O country manager da Samsung na Venezuela, Rafael Morante, também está na lista. Depois de ter se posicionado como gerente regional de marketing no Panamá, cargo que anteriormente havia ocupado no país sul-americano durante 2014, ele retornou com esse novo propósito em uma reorganização e o compromisso da multinacional de tecnologia com sede em Seul.

A Samsung, que retornou oficialmente à Venezuela em março deste ano, com a intenção de expandir suas operações e equilibrar os preços no país com o restante da região, também atribuiu recentemente a Morante essa função.

Outras empresas, como a Cashea, uma plataforma dedicada a oferecer linhas de crédito para compras parceladas, criada por venezuelanos no exterior com a intenção de fazer deste seu primeiro mercado, também conseguiu incorporar um de seus cofundadores, Ramón Lange, em Caracas.

Lange, embora não esteja formalmente estabelecido na Venezuela, está em um processo de transição enquanto a empresa, já estabelecida em Caracas, se expande para o resto do país.

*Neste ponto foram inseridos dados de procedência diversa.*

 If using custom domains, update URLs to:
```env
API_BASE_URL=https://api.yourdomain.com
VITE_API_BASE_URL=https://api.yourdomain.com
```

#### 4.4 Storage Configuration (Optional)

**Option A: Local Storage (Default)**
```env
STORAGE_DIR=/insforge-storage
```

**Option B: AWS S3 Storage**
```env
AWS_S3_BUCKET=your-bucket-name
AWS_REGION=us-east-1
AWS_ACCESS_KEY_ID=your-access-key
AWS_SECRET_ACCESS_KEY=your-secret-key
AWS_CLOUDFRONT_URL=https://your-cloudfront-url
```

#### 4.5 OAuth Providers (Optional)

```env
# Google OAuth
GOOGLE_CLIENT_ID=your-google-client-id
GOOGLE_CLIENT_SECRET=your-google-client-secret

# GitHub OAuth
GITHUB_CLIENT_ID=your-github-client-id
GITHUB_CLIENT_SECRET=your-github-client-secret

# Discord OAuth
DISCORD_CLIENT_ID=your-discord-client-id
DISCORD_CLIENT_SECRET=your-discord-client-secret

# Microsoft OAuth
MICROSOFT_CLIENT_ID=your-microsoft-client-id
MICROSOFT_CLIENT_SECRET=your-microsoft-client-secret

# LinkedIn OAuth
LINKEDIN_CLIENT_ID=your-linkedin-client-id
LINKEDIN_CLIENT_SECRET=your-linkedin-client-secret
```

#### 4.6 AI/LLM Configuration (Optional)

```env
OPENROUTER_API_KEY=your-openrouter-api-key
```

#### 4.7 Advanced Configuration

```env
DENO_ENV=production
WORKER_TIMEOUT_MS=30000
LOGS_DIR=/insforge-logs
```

O jovem residente no México viaja com frequência e cumpre todos os requisitos, depois de ter renunciado ao cargo de diretor global da Rappi para se dedicar à startup venezuelana.

Queda do PIB da Venezuela

A Venezuela, que havia perdido cerca de 80% de seu PIB nos últimos sete anos até 2022, quando experimentou uma recuperação de 15% em relação ao ano anterior, também evidenciou pequenas mudanças positivas em sua atividade econômica e comercial, com uma redução na taxa de desemprego de 7,8%, de acordo com as autoridades, e uma reativação de funções para representar multinacionais no país.

A professora Mirla Pérez, do Centro de Pesquisas Populares, afirma que esses altos perfis, além de representarem um número mínimo, a maioria deles está concentrada no segmento comercial, que é justamente o que registrou um boom no país.

“Esses altos perfis podem ser trazidos, mas é muito específico. Não tem um grande impacto na economia”, explicou a pesquisadora consultada pela Bloomberg Línea.

Ela acredita, no entanto, que, assim como esses profissionais de alto nível que retornam estão entrando em uma fase de exploração do país, o outro 1,3% que retornou está optando por uma metodologia semelhante. Os estudos do Centro determinaram que a maioria desse número de retornados venezuelanos está explorando o país, alguns ainda com a intenção de partir novamente.

“É um segmento muito pequeno que chegou, mas aqueles que vieram acreditando na propaganda oficial de melhorias e, ao chegarem à Venezuela, perceberam que não é verdade”, ressaltou Pérez.

Desde 2018, o governo de Nicolás Maduro vem promovendo um programa chamado “Plan Vuelta a la Patria”, que trouxe de volta mais de 29.000 venezuelanos até meados de 2022, de acordo com dados oficiais, descrevendo o procedimento como “protetor”.

A inflação galopante e a queda do poder aquisitivo dos venezuelanos, no entanto, destacaram outra parte da realidade deste 2023, depois que o país entrou em um novo estágio de recessão.

“Esse segmento começa então a tentar encontrar trabalho que lhes permita sair novamente”, diz Pérez, que considera que essa segunda migração está ocorrendo em um contexto de maior experiência e conhecimento.

Casos como os de Pessolano, Alava ou Lange, que decidiram apostar no mercado venezuelano a partir de diferentes projetos, inclusive alguns pessoais, são ainda limitados, embora o crescimento não esteja descartado.

Os empresários e as consultorias de investimento de risco continuam a ver potencial no país, apesar de a incipiente recuperação econômica do ano passado ter se desacelerado.

A reativação desses cargos ou de figuras administrativas em transnacionais ou startups já faz parte da nova dinâmica nacional, em que o salário médio no setor privado ficou em US$ 161 em julho, de acordo com o Observatório Venezuelano de Finanças, em meio a uma dolarização transacional e um relaxamento no uso de moeda estrangeira pelo governo.